Ferenc Dajka
Ferenc Dajka

Reputation: 1051

Initialize member vector in constructor C++

I have a class that has a member with type vector<CCPoint>. I want to initialize this member in the constructor call, how can achieve it?

I made it like this:

.h

class A{
    public:
        A(vector<CCPoint> *p);
    private:
        vector<CCPoint> *p;
}

.cpp

A:A(){
    this->p = p;
}

call

Vector<CCPoint> *p = new Vector<CCPoint>;
A a = new A(p);

Upvotes: 0

Views: 263

Answers (2)

user2428400
user2428400

Reputation:

This will leak memory, because nobody is deleting the vector you "new"-ed.

Also, why have a pointer to a vector at all? Are you worried about copying it into the constructor being expensive?

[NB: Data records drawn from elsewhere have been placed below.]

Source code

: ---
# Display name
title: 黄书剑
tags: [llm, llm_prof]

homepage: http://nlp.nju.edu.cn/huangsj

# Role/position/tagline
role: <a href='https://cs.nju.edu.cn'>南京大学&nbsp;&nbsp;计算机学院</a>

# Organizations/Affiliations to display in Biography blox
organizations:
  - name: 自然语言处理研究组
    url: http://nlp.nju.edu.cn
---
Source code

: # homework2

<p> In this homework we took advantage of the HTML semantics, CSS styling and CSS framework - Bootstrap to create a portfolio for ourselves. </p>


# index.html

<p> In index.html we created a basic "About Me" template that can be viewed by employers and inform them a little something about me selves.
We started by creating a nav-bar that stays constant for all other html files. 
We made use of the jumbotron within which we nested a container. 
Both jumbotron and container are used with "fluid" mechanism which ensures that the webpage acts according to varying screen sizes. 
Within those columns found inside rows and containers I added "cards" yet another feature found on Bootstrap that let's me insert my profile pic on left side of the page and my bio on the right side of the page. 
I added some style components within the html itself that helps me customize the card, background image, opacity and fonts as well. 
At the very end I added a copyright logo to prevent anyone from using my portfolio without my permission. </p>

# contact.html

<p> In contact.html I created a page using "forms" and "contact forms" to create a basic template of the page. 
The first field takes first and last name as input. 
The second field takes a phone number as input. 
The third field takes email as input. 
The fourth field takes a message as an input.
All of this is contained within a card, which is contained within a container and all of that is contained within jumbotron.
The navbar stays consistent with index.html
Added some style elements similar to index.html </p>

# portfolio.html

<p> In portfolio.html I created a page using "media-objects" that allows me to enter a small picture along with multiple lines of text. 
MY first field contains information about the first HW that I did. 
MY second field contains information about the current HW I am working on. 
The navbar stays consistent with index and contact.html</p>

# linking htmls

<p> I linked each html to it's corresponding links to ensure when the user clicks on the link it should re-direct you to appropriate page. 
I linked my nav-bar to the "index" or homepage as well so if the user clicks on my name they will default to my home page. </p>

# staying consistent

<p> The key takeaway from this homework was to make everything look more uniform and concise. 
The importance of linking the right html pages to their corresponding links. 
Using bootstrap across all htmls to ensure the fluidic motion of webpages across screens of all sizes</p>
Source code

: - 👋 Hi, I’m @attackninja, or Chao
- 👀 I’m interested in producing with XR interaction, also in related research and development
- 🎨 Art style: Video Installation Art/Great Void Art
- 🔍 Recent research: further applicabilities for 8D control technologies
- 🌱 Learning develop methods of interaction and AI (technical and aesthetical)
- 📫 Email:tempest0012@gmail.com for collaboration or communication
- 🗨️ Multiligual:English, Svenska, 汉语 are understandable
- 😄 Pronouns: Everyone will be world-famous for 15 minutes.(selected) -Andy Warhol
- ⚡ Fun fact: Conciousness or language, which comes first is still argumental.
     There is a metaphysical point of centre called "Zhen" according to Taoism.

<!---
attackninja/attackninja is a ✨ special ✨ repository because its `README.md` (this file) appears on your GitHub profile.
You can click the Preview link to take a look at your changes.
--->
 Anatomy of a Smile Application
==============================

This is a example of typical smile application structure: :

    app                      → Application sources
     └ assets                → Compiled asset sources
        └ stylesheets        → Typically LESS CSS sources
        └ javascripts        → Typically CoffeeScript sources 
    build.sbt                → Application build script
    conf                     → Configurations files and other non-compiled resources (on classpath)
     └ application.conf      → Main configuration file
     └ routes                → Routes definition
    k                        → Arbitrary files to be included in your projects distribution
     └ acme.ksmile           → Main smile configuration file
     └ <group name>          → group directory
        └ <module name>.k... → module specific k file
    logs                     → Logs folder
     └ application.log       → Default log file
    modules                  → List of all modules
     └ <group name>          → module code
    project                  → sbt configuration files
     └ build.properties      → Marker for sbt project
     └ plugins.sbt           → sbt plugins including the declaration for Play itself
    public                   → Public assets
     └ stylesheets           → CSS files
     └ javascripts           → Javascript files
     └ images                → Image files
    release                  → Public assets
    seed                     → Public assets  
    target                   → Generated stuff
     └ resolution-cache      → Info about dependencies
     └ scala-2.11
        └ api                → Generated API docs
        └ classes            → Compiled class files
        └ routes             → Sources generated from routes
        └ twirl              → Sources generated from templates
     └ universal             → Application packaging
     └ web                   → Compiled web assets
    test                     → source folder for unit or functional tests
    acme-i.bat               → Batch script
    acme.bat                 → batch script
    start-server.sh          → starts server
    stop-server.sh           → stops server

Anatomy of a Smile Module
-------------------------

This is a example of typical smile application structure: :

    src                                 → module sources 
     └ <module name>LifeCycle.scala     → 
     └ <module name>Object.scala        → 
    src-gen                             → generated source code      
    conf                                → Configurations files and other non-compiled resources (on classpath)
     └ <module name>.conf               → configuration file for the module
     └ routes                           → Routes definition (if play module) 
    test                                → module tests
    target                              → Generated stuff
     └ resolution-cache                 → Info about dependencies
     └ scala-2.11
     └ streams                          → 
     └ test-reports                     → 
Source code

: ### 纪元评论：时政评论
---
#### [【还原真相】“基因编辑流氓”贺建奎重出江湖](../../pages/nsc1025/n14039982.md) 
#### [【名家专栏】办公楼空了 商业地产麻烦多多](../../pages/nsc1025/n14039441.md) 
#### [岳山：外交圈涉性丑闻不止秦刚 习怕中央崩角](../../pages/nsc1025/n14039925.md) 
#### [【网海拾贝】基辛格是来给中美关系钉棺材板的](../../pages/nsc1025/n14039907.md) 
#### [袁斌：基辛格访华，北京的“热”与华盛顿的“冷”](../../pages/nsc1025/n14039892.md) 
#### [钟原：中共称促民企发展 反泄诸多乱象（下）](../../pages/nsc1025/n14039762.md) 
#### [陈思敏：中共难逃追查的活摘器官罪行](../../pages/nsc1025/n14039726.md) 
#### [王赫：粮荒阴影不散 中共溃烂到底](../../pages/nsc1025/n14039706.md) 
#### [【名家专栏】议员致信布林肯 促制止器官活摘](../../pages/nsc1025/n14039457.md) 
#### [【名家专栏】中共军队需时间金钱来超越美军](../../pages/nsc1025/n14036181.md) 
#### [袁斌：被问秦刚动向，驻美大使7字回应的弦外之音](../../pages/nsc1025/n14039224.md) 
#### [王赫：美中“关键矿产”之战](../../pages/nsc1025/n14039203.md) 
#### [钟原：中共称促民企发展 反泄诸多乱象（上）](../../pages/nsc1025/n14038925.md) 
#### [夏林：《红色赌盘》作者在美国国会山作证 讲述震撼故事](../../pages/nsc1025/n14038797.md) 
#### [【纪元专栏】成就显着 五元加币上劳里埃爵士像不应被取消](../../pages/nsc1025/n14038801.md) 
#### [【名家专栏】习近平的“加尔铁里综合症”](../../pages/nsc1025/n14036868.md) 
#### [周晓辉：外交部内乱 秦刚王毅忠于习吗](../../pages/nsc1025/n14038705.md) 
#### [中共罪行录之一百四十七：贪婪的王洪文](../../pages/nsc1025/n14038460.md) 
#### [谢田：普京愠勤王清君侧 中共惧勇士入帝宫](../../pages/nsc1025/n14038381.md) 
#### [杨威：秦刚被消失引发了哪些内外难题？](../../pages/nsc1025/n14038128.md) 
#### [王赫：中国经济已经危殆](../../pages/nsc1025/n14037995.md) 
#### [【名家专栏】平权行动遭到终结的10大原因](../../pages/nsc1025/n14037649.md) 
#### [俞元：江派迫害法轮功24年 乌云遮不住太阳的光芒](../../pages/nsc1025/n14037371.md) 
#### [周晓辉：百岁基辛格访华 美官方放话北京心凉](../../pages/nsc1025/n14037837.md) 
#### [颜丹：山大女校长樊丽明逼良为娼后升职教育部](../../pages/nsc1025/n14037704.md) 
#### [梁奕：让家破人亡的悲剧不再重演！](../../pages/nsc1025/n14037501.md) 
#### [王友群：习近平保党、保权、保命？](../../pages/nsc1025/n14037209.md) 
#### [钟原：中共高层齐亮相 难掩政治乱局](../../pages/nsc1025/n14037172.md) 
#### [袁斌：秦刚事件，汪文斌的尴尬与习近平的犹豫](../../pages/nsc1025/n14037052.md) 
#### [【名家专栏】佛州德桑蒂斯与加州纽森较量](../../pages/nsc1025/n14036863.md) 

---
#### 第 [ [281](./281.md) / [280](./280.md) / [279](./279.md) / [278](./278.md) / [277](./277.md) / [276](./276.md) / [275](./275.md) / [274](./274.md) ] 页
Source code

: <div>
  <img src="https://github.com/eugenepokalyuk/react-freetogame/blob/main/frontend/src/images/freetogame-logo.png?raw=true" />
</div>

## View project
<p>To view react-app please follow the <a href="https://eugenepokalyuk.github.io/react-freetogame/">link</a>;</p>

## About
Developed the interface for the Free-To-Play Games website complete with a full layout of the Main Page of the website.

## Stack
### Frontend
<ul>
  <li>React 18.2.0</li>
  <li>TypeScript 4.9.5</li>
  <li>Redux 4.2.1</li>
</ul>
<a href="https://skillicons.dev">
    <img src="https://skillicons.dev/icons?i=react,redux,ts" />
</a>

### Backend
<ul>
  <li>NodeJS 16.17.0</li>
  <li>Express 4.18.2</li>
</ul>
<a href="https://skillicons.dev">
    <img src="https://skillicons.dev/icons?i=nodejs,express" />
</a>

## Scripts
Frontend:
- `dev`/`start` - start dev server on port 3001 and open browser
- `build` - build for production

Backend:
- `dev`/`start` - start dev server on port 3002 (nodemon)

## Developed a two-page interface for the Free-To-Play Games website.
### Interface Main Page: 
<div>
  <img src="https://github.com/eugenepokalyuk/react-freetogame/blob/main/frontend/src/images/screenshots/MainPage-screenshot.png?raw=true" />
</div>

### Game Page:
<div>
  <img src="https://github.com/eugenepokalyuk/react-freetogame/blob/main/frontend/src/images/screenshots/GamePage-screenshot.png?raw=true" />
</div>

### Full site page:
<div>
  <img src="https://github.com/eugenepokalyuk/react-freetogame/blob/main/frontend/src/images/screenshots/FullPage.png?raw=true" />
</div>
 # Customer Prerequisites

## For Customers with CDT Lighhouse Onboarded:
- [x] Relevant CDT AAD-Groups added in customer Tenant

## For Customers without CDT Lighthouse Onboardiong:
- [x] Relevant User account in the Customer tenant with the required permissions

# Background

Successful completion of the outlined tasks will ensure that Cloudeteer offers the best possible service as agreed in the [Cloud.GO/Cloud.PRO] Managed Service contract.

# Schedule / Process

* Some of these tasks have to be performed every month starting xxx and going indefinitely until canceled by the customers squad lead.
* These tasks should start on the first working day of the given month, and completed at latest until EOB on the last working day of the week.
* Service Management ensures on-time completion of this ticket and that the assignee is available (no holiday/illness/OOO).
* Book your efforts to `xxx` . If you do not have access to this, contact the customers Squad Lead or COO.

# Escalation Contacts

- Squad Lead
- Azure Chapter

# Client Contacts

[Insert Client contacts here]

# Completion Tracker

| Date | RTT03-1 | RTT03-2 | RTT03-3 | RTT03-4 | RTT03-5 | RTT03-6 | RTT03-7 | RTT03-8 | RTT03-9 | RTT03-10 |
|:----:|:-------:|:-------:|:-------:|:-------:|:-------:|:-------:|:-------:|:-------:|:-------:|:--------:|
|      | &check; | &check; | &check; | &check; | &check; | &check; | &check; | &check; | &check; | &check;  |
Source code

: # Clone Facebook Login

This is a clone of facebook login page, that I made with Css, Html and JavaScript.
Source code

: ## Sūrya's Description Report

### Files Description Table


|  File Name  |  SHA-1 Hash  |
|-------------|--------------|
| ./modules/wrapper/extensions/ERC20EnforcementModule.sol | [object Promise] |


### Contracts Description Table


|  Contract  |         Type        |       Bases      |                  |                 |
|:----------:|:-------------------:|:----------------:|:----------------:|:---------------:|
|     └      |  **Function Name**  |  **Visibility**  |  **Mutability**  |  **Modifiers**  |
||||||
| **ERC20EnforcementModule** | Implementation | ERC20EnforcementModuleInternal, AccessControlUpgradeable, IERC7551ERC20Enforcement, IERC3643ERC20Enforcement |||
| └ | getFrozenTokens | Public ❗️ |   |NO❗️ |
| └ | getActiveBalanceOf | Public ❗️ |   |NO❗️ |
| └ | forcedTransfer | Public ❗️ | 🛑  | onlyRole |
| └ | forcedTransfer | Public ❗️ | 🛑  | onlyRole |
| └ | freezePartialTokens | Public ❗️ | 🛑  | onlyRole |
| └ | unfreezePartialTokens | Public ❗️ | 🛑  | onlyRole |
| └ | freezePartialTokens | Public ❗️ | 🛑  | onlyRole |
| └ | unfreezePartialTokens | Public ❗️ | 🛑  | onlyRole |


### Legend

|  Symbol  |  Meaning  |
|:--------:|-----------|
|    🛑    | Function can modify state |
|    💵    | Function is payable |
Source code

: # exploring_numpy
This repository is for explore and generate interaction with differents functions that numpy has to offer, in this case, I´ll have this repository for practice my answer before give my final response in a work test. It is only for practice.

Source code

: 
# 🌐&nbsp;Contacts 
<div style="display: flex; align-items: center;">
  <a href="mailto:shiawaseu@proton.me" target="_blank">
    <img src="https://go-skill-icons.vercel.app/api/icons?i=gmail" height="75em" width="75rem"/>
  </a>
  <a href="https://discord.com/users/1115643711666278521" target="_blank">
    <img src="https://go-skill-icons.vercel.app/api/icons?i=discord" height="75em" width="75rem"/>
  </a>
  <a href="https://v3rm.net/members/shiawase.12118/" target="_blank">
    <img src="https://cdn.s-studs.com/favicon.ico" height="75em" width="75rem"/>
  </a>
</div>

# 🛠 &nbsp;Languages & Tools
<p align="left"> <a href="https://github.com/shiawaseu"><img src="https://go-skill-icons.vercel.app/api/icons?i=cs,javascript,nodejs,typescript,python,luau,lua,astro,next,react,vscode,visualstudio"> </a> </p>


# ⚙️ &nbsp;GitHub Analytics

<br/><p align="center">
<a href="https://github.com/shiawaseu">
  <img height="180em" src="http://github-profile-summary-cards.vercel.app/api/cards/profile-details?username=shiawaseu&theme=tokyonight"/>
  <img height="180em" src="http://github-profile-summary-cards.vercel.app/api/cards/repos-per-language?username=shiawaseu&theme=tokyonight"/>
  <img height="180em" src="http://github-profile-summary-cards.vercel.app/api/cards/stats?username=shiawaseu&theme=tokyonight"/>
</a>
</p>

Change the member to be a vector:

class A{
    public:
        A(vector<CCPoint> p);
    private:
        vector<CCPoint> p;
}

Change the constructor to use the initialiser list:

A:A(vector<CCPoint> newP) : p(newP){
    // Empty
}

And call like this:

Vector<CCPoint> p;
A a(p);

Never, ever create an object with "new" unless you know exactly why you are doing so, and even then, reconsider.

Performance Note: Yes this may cause a vector copy to occur, depending on copy elision by the compiler. An alternative C++11 fancy pants solution would be to use move:

class A{
    public:
        A(vector<CCPoint> p);
    private:
        vector<CCPoint> p;
}

A:A(vector<CCPoint> newP) : p(std::move(newP)){
    // Empty
}

Vector<CCPoint> p;
A a(std::move(p)); // After this completes, 'p' will no longer be valid.

Upvotes: 4

wrren
wrren

Reputation: 1311

There's an error in your cpp file, you're missing the second colon:

A::A() {

Also, you can directly initialize p using an initializer list like so:

A::A( vector<CCPoint>* _p ) :
p( _p )
{}

Not that there's any real advantage in using this for primitive types like pointers, but it's good convention. Does this answer your question? I'm not clear on what the problem is, exactly, based on your post.